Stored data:
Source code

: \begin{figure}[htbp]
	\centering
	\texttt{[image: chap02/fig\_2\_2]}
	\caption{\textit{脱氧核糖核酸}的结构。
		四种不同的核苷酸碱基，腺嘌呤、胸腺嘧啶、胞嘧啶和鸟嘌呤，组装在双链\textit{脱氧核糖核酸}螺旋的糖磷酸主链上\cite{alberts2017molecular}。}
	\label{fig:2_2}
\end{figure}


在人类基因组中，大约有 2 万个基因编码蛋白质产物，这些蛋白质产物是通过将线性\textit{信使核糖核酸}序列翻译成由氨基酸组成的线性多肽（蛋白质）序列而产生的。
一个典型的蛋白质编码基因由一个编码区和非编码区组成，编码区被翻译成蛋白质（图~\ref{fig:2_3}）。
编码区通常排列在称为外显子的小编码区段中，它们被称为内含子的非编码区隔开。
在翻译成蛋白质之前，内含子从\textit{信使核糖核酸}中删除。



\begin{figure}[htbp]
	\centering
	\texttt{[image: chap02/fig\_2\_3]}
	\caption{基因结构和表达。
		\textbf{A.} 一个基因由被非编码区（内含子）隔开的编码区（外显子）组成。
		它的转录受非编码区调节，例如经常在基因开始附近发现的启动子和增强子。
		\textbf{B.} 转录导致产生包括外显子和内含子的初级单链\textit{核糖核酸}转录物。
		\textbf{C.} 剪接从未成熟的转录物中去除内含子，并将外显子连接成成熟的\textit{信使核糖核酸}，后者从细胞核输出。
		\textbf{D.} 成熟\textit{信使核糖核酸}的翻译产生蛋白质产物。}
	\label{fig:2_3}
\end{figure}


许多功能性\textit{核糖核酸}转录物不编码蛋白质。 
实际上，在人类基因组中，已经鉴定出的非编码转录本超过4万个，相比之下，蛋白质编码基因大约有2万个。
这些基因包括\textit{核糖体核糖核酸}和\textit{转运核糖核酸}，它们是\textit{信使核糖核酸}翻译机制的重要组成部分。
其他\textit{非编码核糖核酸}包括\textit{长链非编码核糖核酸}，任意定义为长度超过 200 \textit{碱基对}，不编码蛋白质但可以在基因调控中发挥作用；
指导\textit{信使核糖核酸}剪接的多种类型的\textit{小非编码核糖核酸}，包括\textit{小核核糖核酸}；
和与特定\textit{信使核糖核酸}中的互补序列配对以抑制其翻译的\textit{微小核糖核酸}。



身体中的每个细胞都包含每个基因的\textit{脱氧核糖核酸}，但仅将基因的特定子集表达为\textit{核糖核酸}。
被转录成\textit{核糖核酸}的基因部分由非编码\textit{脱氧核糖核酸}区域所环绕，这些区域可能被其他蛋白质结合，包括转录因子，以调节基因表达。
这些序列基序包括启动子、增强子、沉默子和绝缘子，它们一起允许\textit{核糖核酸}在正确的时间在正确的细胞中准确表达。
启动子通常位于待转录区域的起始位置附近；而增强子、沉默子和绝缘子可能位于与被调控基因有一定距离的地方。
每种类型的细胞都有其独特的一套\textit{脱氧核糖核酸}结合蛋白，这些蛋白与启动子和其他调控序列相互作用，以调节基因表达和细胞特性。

> [What you are asked to do]:
Those lines of the records that contain the string "figure" should be identified and copied.

> [Response]:
: \begin{figure}[htbp]
\end{figure}
\begin{figure}[htbp]
\end{figure}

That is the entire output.